Resta comunque il fatto, tirando le fila di quanto sin qui detto, che sul sopra descritto profilo di irragionevolezza, di elevata consistenza nonché di immediata percepibilità, non sembra possa agire, in chiave riduttiva e/o quanto meno compensativa, l'esigenza di certezza e prevedibilità delle conseguenze del licenziamento illegittimo.
Il che conduce a riflettere sul primo aspetto - non meno delicato -, ossia quello della richiamata “ratio”, incentrata sulla gravità della condotta datoriale derivante dall'errore non giustificabile nell'irrogazione della sanzione.
Al riguardo, la sentenza in commento afferma che “Così come il giudice chiamato a sussumere il fatto concreto nella fattispecie astratta delineata dalla norma collettiva o dal codice disciplinare la riempie di contenuto attribuendo un significato socialmente condiviso all'espressione elastica che caratterizza la norma (si pensi alla nozione di lieve piuttosto che grave negligenza) allo stesso modo e sulla base degli stessi condivisi parametri tale operazione può essere effettuata dal datore di lavoro all'atto di irrogare la sanzione”.

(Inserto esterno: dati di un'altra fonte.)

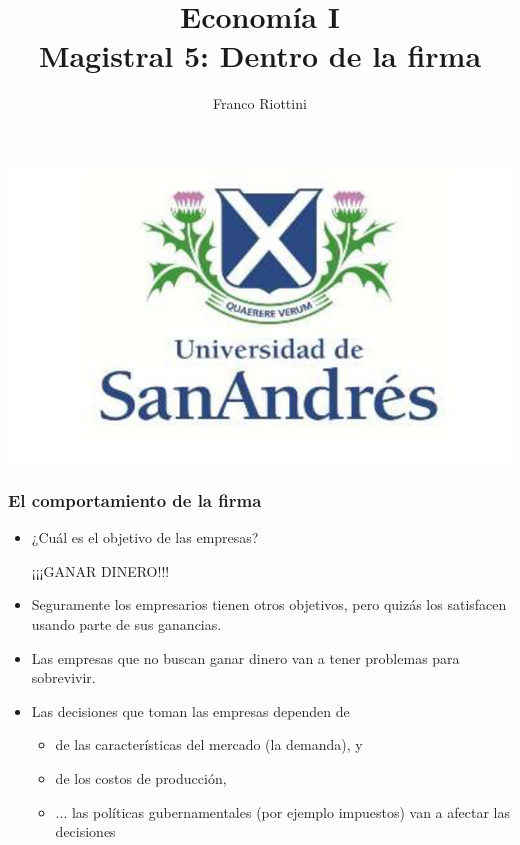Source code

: \documentclass{beamer}
\title[Economía I]{Economía I \vspace{4mm}
\\ Magistral 5: Dentro de la firma}
\date{}
\author[Riottini]{Franco Riottini}
\institute[]{Universidad de San Andrés}
\begin{document}
\begin{frame}
\titlepage
\centering
\includegraphics[scale=0.2]{../Figures/logoUDESA.jpg} 
\end{frame}

\begin{frame}
    \frametitle{El comportamiento de la firma}
    \begin{itemize}
        \item ¿Cuál es el objetivo de las empresas?
        \begin{center}
            ¡¡¡GANAR DINERO!!!
        \end{center}
        \item Seguramente los empresarios tienen otros objetivos, pero quizás los satisfacen usando parte de sus ganancias. 
        \item Las empresas que no buscan ganar dinero van a tener problemas para sobrevivir.
        \item Las decisiones que toman las empresas dependen de 
        \begin{itemize}
            \item de las características del mercado (la demanda), y
            \item de los costos de producción,
            \item ... las políticas gubernamentales (por ejemplo impuestos) van a afectar las decisiones
        \end{itemize}    
    \end{itemize}    
\end{frame}
\end{document}
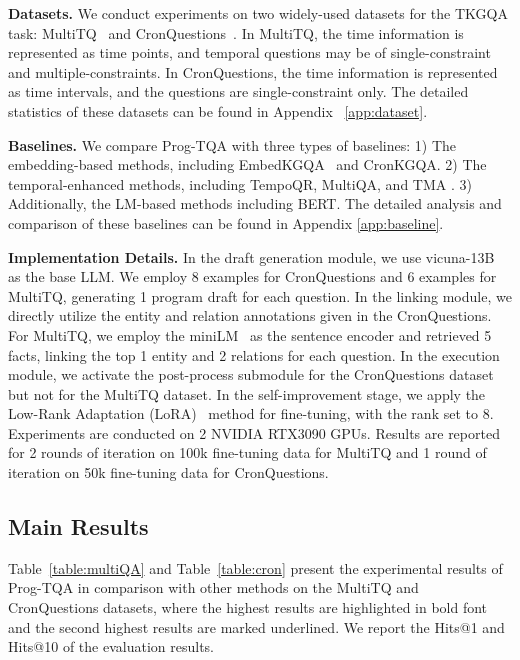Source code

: \documentclass[10pt, a4paper]{article}
\begin{document}
\textbf{Datasets.} 
We conduct experiments on two widely-used datasets for the TKGQA task: MultiTQ~\cite{chen2023multi} and CronQuestions~\cite{saxena2021question}. In MultiTQ, the time information is represented as time points, and temporal questions may be of single-constraint and multiple-constraints. In CronQuestions, the time information is represented as time intervals, and the questions are single-constraint only. The detailed statistics of these datasets can be found in Appendix ~\ref{app:dataset}.


\textbf{Baselines.}
We compare Prog-TQA with three types of baselines: 1) The embedding-based methods, including EmbedKGQA~\cite{saxena2020improving} and CronKGQA\cite{saxena2021question}. 2) The temporal-enhanced methods, including TempoQR\cite{mavromatis2022tempoqr}, MultiQA\cite{chen2023multi}, and TMA \cite{liu2023time}. 3) Additionally, the LM-based methods including BERT\cite{kenton2019bert}. The detailed analysis and comparison of these baselines can be found in Appendix \ref{app:baseline}.

\textbf{Implementation Details.}
In the draft generation module, we use vicuna-13B~\cite{vicuna2023} as the base LLM. We employ 8 examples for CronQuestions and 6 examples for MultiTQ, generating 1 program draft for each question. In the linking module, we directly utilize the entity and relation annotations given in the CronQuestions. For MultiTQ, we employ the miniLM~\cite{wang2020minilm} as the sentence encoder and retrieved 5 facts, linking the top 1 entity and 2 relations for each question. In the execution module, we activate the post-process submodule for the CronQuestions dataset but not for the MultiTQ dataset. In the self-improvement stage, we apply the Low-Rank Adaptation (LoRA)~\cite{hu2021lora} method for fine-tuning, with the rank set to 8. Experiments are conducted on 2 NVIDIA RTX3090 GPUs. Results are reported for 2 rounds of iteration on 100k fine-tuning data for MultiTQ and 1 round of iteration on 50k fine-tuning data for CronQuestions.
\subsection{Main Results}
Table~\ref{table:multiQA} and Table~\ref{table:cron} present the experimental results of Prog-TQA in comparison with other methods on the MultiTQ and CronQuestions datasets, where the highest results are highlighted in bold font and the second highest results are marked underlined. We report the Hits@1 and Hits@10 of the evaluation results.
\end{document}
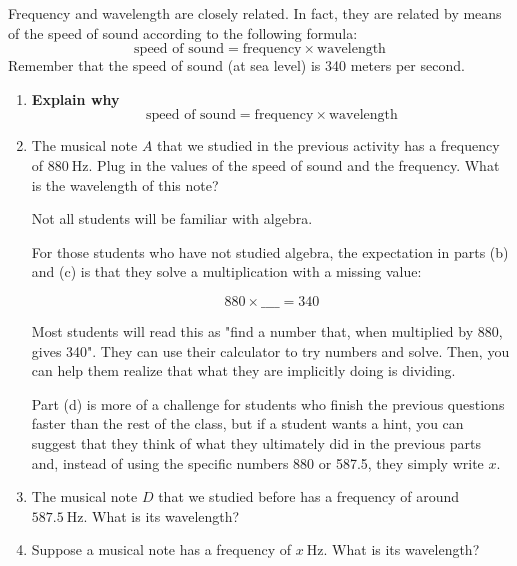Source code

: \documentclass[12pt,noauthor,nooutcomes,hints,handout]{ximera}
\begin{document}
\begin{question}
Frequency and wavelength are closely related. In fact, they are related by means of the speed of sound according to the following formula:
\[
\text{speed of sound} = \text{frequency} \times \text{wavelength}
\]
Remember that the speed of sound (at sea level) is 340 meters per second. 
\begin{enumerate}
\item \textbf{Explain why}
\[
\text{speed of sound} = \text{frequency} \times \text{wavelength}
\]

\item The musical note $A$ that we studied in the previous activity has a frequency of $880~\mathrm{Hz}$. Plug in the values of the speed of sound and the frequency. What is the wavelength of this note? 

\answerspace

\begin{instructorNotes}
Not all students will be familiar with algebra. 

For those students who have not studied algebra, the expectation in parts (b) and (c) is that they solve a multiplication with a missing value:

\[
880 \times \_\_\_\_ = 340
\]

Most students will read this as "find a number that, when multiplied by 880, gives 340". They can use their calculator to try numbers and solve. Then, you can help them realize that what they are implicitly doing is dividing.

Part (d) is more of a challenge for students who finish the previous questions faster than the rest of the class, but if a student wants a hint, you can suggest that they think of what they ultimately did in the previous parts and, instead of using the specific numbers 880 or 587.5, they simply write $x$.
\end{instructorNotes}

\item  The musical note $D$ that we studied before has a frequency of around $587.5~\mathrm{Hz}$. What is its wavelength?

\answerspace


\item Suppose a musical note has a frequency of $x~\mathrm{Hz}$.  What is its wavelength?



\end{enumerate}
\end{question}
\end{document}
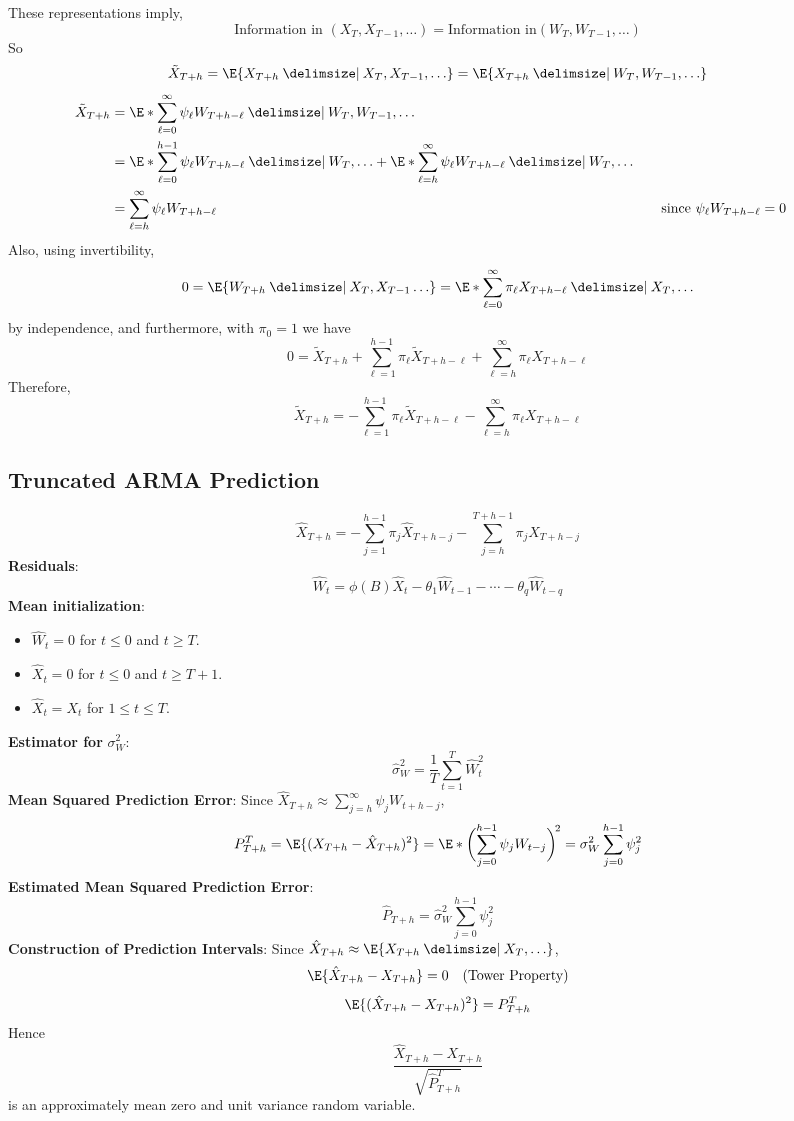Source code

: These representations imply,
\[ \text{Information in }(X_T,X_{T-1},\ldots)=\text{Information in}
    (W_T,W_{T-1},\ldots) \]
So
\[ \tilde{X}_{T+h}=\E{X_{T+h}\given X_{T},X_{T-1},\ldots}=
    \E{X_{T+h}\given W_{T},W_{T-1},\ldots} \]
\begin{align*}
    \tilde{X}_{T+h}
     & =\E*{\sum_{\ell=0}^{\infty} \psi_\ell W_{T+h-\ell}\given W_T,W_{T-1},\ldots}                                                     \\
     & =\E*{\sum_{\ell=0}^{h-1} \psi_\ell W_{T+h-\ell}\given W_T,\ldots}
    +\E*{\sum_{\ell=h}^{\infty} \psi_\ell W_{T+h-\ell}\given W_{T},\ldots}                                                              \\
     & =\sum_{\ell=h}^{\infty} \psi_\ell W_{T+h-\ell}                               & \quad & \text{since $ \psi_\ell W_{T+h-\ell}=0 $}
\end{align*}
Also, using invertibility,
\[ 0=\E{W_{T+h}\given X_T,X_{T-1}\ldots}=
    \E*{\sum_{\ell=0}^{\infty} \pi_\ell X_{T+h-\ell}\given X_T,\ldots} \]
by independence, and furthermore, with $ \pi_0=1 $ we have
\[ 0=\tilde{X}_{T+h}+\sum_{\ell=1}^{h-1} \pi_\ell \tilde{X}_{T+h-\ell}+
    \sum_{\ell=h}^{\infty} \pi_\ell X_{T+h-\ell} \]
Therefore,
\[ \tilde{X}_{T+h}=-\sum_{\ell=1}^{h-1} \pi_\ell \tilde{X}_{T+h-\ell}-
    \sum_{\ell=h}^{\infty} \pi_\ell X_{T+h-\ell} \]

\subsection*{Truncated ARMA Prediction}
\[ \hat{X}_{T+h}=-\sum_{j=1}^{h-1}\pi_j\hat{X}_{T+h-j}-\sum_{j=h}^{T+h-1} \pi_j X_{T+h-j}  \]
\textbf{Residuals}:
\[ \hat{W}_t=\phi(B)\hat{X}_t-\theta_1\hat{W}_{t-1}-\cdots-\theta_q \hat{W}_{t-q} \]
\textbf{Mean initialization}:
\begin{itemize}
    \item $ \hat{W}_t=0 $ for $ t\le 0 $ and $ t\ge T $.
    \item $ \hat{X}_t=0 $ for $ t\le 0 $ and $ t\ge T+1 $.
    \item $ \hat{X}_t=X_t $ for $ 1\le t\le T $.
\end{itemize}
\textbf{Estimator for} $ \sigma_W^2 $:
\[ \hat{\sigma}_W^2=
    \frac{1}{T} \sum_{t=1}^{T} \hat{W}_t^2 \]
\textbf{Mean Squared Prediction Error}:
Since $ \hat{X}_{T+h}\approx \sum_{j=h}^{\infty} \psi_j W_{t+h-j} $,
\[ P_{T+h}^T=\E{(X_{T+h}-\hat{X}_{T+h})^2}
    =\E*{\biggl(\sum_{j=0}^{h-1} \psi_j W_{t-j}\biggr)^{\!2}}=\sigma_W^2 \sum_{j=0}^{h-1} \psi_j^2 \]
\textbf{Estimated Mean Squared Prediction Error}:
\[ \hat{P}_{T+h}=\hat{\sigma}_W^2 \sum_{j=0}^{h-1} \psi_j^2 \]
\textbf{Construction of Prediction Intervals}:
Since $ \hat{X}_{T+h}\approx \E{X_{T+h}\given X_T,\ldots} $,
\[ \E{\hat{X}_{T+h}-X_{T+h}}=0\quad(\text{Tower Property}) \]
\[ \E{(\hat{X}_{T+h}-X_{T+h})^2}=P_{T+h}^T \]
Hence
\[ \frac{\hat{X}_{T+h}-X_{T+h}}{\sqrt{\hat{P}_{T+h}^T}}  \]
is an approximately mean zero and unit variance random variable.

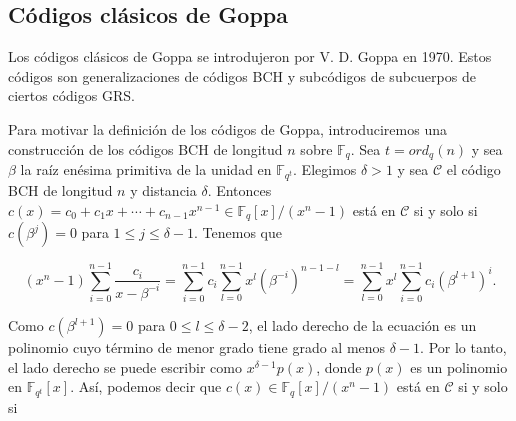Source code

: \begin{comment}
A continuación, introduciremos la definición de los códigos Reed-Solomon generalizados.

Para $k \geq 0$, $\mathcal{P}_k$ denota el conjunto de polinomios de grado menor que $k$, incluyendo el polinomio nulo, en $\mathbb{F}_q[x]$. Sea $n$ un número entero tal que $1 \leq n \leq q$, $\gamma = (\gamma _0,..., \gamma _{n-1})$ una n-tupla de elementos distintos de $\mathbb{F}_q$, y $\textbf{v} = (v_0,...,v_{n-1})$ una n-tupla de elementos no nulos de $\mathbb{F}_q$. Sea $k$ un número entero tal que $1 \leq k \leq n$. Entonces los códigos

$$GRS_k (\gamma, \textbf{v}) = \left\{ \left( v_0 f(\gamma_0), ..., v_{n-1}f(\gamma_{n-1}) \right) : f \in \mathcal{P}_k \right\}$$

son los códigos Reed-Solomon generalizados (códigos GRS).
\end{comment}

\subsection{Códigos clásicos de Goppa}

Los códigos clásicos de Goppa se introdujeron por V. D. Goppa en 1970. Estos códigos son generalizaciones de códigos BCH y subcódigos de subcuerpos de ciertos códigos GRS.

Para motivar la definición de los códigos de Goppa, introduciremos una construcción de los códigos BCH de longitud $n$ sobre $\mathbb{F}_q$. Sea $t = ord_q(n)$ y sea $\beta$ la raíz enésima primitiva de la unidad en $\mathbb{F}_{q^t}$. Elegimos $\delta > 1$ y sea $\mathcal{C}$ el código BCH de longitud $n$ y distancia $\delta$. Entonces $c(x) = c_0 + c_1x + \cdots + c_{n-1}x^{n-1} \in \mathbb{F}_q [x] / (x^n - 1)$ está en $\mathcal{C}$ si y solo si $c(\beta^j) = 0$ para $1 \leq j \leq \delta - 1$. Tenemos que 

$$(x^n - 1) \sum_{i=0}^{n-1} \frac{c_i}{x - \beta ^{-i}} = \sum_{i=0}^{n-1} c_i \sum_{l=0}^{n-1} x^l \left( \beta ^{-i} \right) ^{n-1-l} = \sum_{l=0}^{n-1} x^l \sum_{i=0}^{n-1} c_i \left( \beta^{l+1} \right) ^i.$$

Como $c(\beta^{l+1}) = 0$ para $0 \leq l \leq \delta - 2$, el lado derecho de la ecuación es un polinomio cuyo término de menor grado tiene grado al menos $\delta - 1$. Por lo tanto, el lado derecho se puede escribir como $x^{\delta - 1} p(x)$, donde $p(x)$ es un polinomio en $\mathbb{F}_{q^t}[x]$. Así, podemos decir que $c(x) \in \mathbb{F}_q[x] / (x^n - 1)$ está en $\mathcal{C}$ si y solo si 

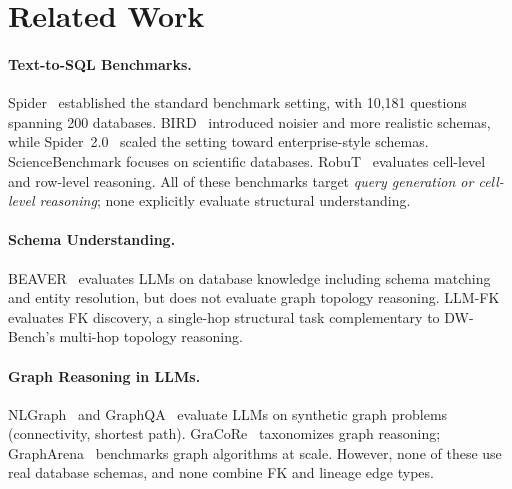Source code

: \section{Related Work}

\paragraph{Text-to-SQL Benchmarks.}
Spider~\cite{yu2018spider} established the standard benchmark setting, with 10,181 questions spanning 200 databases. BIRD~\cite{li2023bird} introduced noisier and more realistic schemas, while Spider~2.0~\cite{lei2024spider2} scaled the setting toward enterprise-style schemas. ScienceBenchmark focuses on scientific databases. RobuT~\cite{zhao2023robust} evaluates cell-level and row-level reasoning. All of these benchmarks target \emph{query generation or cell-level reasoning}; none explicitly evaluate structural understanding.

\paragraph{Schema Understanding.}
BEAVER~\cite{beaver2024} evaluates LLMs on database knowledge including
schema matching and entity resolution, but does not evaluate graph topology
reasoning.  LLM-FK~\cite{tang2025llmfk} evaluates FK discovery, a single-hop
structural task complementary to DW-Bench's multi-hop topology reasoning.

\paragraph{Graph Reasoning in LLMs.}
NLGraph~\cite{wang2023nlgraph} and GraphQA~\cite{fatemi2023talk} evaluate LLMs
on synthetic graph problems (connectivity, shortest path).
GraCoRe~\cite{gracore2024} taxonomizes graph reasoning;
GraphArena~\cite{grapharena2024} benchmarks graph algorithms at scale.
However, none of these use real database schemas, and none combine FK and lineage edge types.

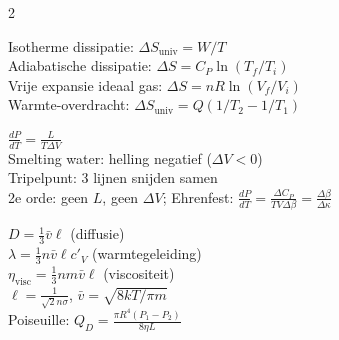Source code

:\documentclass[10pt,a4paper]{article}
\begin{document}
\begin{multicols}{2}
\begin{formulabox}[title=Entropie Irreversibele Processen]
Isotherme dissipatie: $\Delta S_\text{univ} = W/T$\\
Adiabatische dissipatie: $\Delta S = C_P\ln(T_f/T_i)$\\
Vrije expansie ideaal gas: $\Delta S = nR\ln(V_f/V_i)$\\
Warmte-overdracht: $\Delta S_\text{univ} = Q(1/T_2 - 1/T_1)$
\end{formulabox}

\begin{formulabox}[title=Clapeyron \& Faseover-gangen]
$\frac{dP}{dT} = \frac{L}{T\Delta V}$\\
Smelting water: helling negatief ($\Delta V < 0$)\\
Tripelpunt: 3 lijnen snijden samen\\
2e orde: geen $L$, geen $\Delta V$; Ehrenfest: $\frac{dP}{dT} = \frac{\Delta C_P}{TV\Delta\beta} = \frac{\Delta\beta}{\Delta\kappa}$
\end{formulabox}

\begin{formulabox}[title=Transport -- Snelle Formules]
$D = \frac{1}{3}\bar{v}\ell$ (diffusie)\\
$\lambda = \frac{1}{3}n\bar{v}\ell c'_V$ (warmtegeleiding)\\
$\eta_\text{visc} = \frac{1}{3}nm\bar{v}\ell$ (viscositeit)\\
$\ell = \frac{1}{\sqrt{2}n\sigma}$, $\bar{v} = \sqrt{8kT/\pi m}$\\
Poiseuille: $Q_D = \frac{\pi R^4 (P_1-P_2)}{8\eta L}$
\end{formulabox}

\end{multicols}

\end{document}
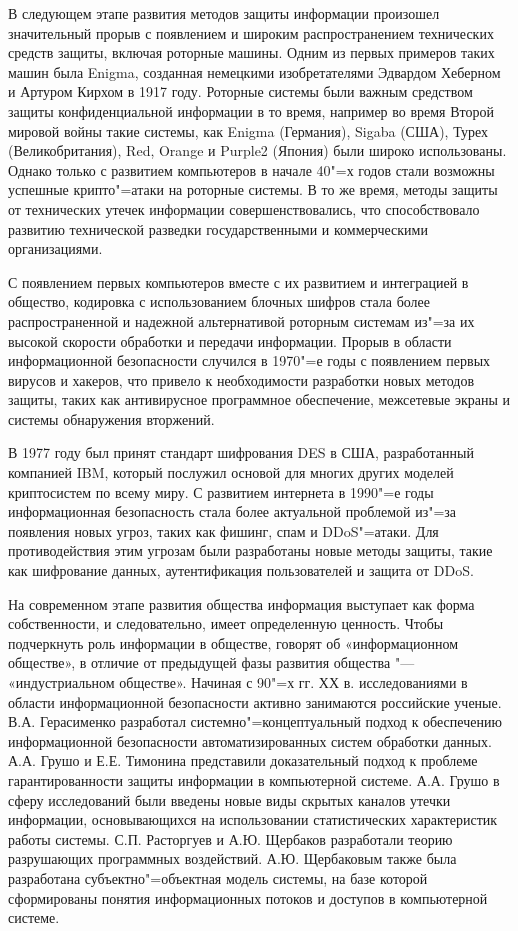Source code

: В следующем этапе развития методов защиты информации произошел значительный прорыв с появлением и широким распространением 
технических средств защиты, включая роторные машины. Одним из первых примеров таких машин была Enigma, созданная немецкими 
изобретателями Эдвардом Хеберном и Артуром Кирхом в 1917 году. Роторные системы были важным средством защиты конфиденциальной 
информации в то время, например во время Второй мировой войны такие системы, как Enigma (Германия), Sigaba (США), Турех 
(Великобритания), Red, Orange и Purple2 (Япония) были широко использованы. Однако только с развитием компьютеров в начале 
40"=х годов стали возможны успешные крипто"=атаки на роторные системы. В то же время, методы защиты от технических утечек 
информации совершенствовались, что способствовало развитию технической разведки государственными и коммерческими 
организациями.

С появлением первых компьютеров вместе с их развитием и интеграцией в общество, кодировка с использованием блочных шифров стала более распространенной и надежной альтернативой роторным системам из"=за их высокой скорости обработки и передачи 
информации. Прорыв в области информационной безопасности случился в 1970"=е годы с появлением первых вирусов и хакеров, что 
привело к необходимости разработки новых методов защиты, таких как антивирусное программное обеспечение, межсетевые экраны и 
системы обнаружения вторжений.

В 1977 году был принят стандарт шифрования DES в США, разработанный компанией IBM, который послужил основой для многих других 
моделей криптосистем по всему миру. С развитием интернета в 1990"=е годы информационная безопасность стала более актуальной 
проблемой из"=за появления новых угроз, таких как фишинг, спам и DDoS"=атаки. Для противодействия этим угрозам были разработаны 
новые методы защиты, такие как шифрование данных, аутентификация пользователей и защита от DDoS\cite{sforum}.

На современном этапе развития общества информация выступает как форма собственности, и следовательно, имеет определенную 
ценность. Чтобы подчеркнуть роль информации в обществе, говорят об «информационном обществе», в отличие от предыдущей фазы 
развития общества "---  «индустриальном обществе». Начиная с 90"=х гг. ХХ в. исследованиями в области информационной безопасности 
активно занимаются российские ученые. В.А. Герасименко разработал системно"=концептуальный подход к обеспечению информационной 
безопасности автоматизированных систем обработки данных. А.А. Грушо и Е.Е. Тимонина представили доказательный подход к 
проблеме гарантированности защиты информации в компьютерной системе. А.А. Грушо в сферу исследований были введены новые виды 
скрытых каналов утечки информации, основывающихся на использовании статистических характеристик работы системы. С.П. 
Расторгуев и А.Ю. Щербаков разработали теорию разрушающих программных воздействий. А.Ю. Щербаковым также была разработана 
субъектно"=объектная модель системы, на базе которой сформированы понятия информационных потоков и доступов в компьютерной 
системе.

Al che potrebbe obiettarsi che l'operazione interpretativa del datore avente ad oggetto una clausola generica od elastica, non fondata quindi sul chiaro dato letterale, difficilmente potrebbe condurre a ravvisare l'abuso “consapevole” del potere disciplinare, avuto riguardo al giudizio di immancabile relatività che sorregge l'interpretazione in senso lato funzionale.
Tuttavia, a ben vedere, quel giudizio di relatività accompagna spesso anche l'interpretazione letterale, sicché l'abuso del potere disciplinare potrebbe non sussistere in concreto a fronte di ipotesi in cui invece dovrebbe operare la reintegra; si pensi al caso della disposizione collettiva che punisca con sanzione conservativa il “danneggiamento” dei beni aziendali e con il licenziamento la “sottrazione” dei beni stessi, ed il datore, una volta appurato che il danneggiamento ha reso del tutto inutilizzabili i beni, commini il licenziamento ritenendo che quel danneggiamento, che egli ritiene doloso, di fatto, equivalga ad una sottrazione, anzi, sia addirittura di valenza maggiore, poiché quei beni non potranno più essere potenzialmente restituiti in breve tempo.
Una tale interpretazione del dato letterale non sembra possa dirsi artificiosa, sicché, in tal caso, dovrebbe escludersi l'abuso (benché debba in astratto applicarsi la reintegra, in quanto il danneggiamento è punito con sanzione conservativa).
L'esempio fatto porta a considerare che la ipotetica “ratio” ispiratrice della norma non avrebbe neppure modo di esprimersi sempre compiutamente nella realtà.
Sicché, alla fine, anche la centrale argomentazione fondata su detta “ratio” non pare possa risultare prevalente sul rilievo, di recente ancora enunciato dalla Corte costituzionale con la sentenza n. 125 del 19 maggio 2022, che “la diversità dei rimedi previsti dalla legge deve sempre essere sorretta da una giustificazione plausibile”.